In order to run the project you will need:
- Python 3.11.5 is what I used however I am not doing anything super specific to that version
- Jupyter Notebook
- The following Python packages: numpy, pandas, matplotlib, sklearn, librosa, seaborn, and tensorflow
pip install numpy pandas matplotlib scikit-learn librosa seaborn tensorflow
In order to collect the data used for training the model, you will need the GTZAN dataset in the base directory, with the following structure. Data/ genres_original/ blues/ classical/ country/ disco/ hiphop/ jazz/ metal/ pop/ reggae/ rock/
Currently I have the code that extracts the 128 MFCCs and writes them to a csv file at Data/csvs/mfccs.csv commented since it takes quite some time to run and is not necessary to run more than the one time, unless this process is changed to extract more features or more MFCCs by updating the # of mels.

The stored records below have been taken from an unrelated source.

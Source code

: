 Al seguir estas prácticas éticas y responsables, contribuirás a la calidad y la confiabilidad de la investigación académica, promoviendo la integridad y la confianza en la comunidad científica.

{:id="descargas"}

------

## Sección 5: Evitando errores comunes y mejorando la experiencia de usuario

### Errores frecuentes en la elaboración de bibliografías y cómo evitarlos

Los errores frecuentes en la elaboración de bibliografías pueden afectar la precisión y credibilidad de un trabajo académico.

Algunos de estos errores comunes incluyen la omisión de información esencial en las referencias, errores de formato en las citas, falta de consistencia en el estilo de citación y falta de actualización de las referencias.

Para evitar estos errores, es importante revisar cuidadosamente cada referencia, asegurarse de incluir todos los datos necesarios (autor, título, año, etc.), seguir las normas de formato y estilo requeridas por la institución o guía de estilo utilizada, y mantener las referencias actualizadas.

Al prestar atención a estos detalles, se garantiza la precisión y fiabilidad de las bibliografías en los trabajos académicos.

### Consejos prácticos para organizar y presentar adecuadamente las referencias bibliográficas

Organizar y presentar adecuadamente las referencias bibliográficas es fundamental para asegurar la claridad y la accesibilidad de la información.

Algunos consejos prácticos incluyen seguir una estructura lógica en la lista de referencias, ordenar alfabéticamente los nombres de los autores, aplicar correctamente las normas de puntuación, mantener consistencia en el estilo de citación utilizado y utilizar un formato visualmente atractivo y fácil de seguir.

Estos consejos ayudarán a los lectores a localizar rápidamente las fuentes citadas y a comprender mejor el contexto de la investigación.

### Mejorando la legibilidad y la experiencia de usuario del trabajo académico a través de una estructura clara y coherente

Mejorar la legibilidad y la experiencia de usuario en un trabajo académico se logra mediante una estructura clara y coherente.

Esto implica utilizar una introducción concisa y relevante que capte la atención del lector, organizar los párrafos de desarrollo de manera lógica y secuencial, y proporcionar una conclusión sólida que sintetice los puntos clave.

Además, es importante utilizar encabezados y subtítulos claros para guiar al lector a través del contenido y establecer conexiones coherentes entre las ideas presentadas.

Training each of the models is relatively the same process due to how the code is structured.
- You execute the code that iterates over the 128 MFCCs
- for KNN this process takes a bit longer since it iterates over the odd values from 1 to 128 as well to find the best K (this takes 10-20 minutes)
- Training the 128 Neural Nets takes anywhere from 10 to 30 minutes depending on computer resources
- After finding the best # of MFCCs you can run just that version of the model to get the accuracy, confusion matrix, class report, and a list of which songs were misclassified and what they were misclassified as. This section for each model will also graph the accuracy plot. For KNN it will display the plot of the best accuracy for each K as well.
This section combines the accuracy plots into one final graph. There is also a section of the code that looks at each misclassified song and tallies the number of times it was misclassified, which would allow for easier analysis of possible misclassified samples or distortions for future work.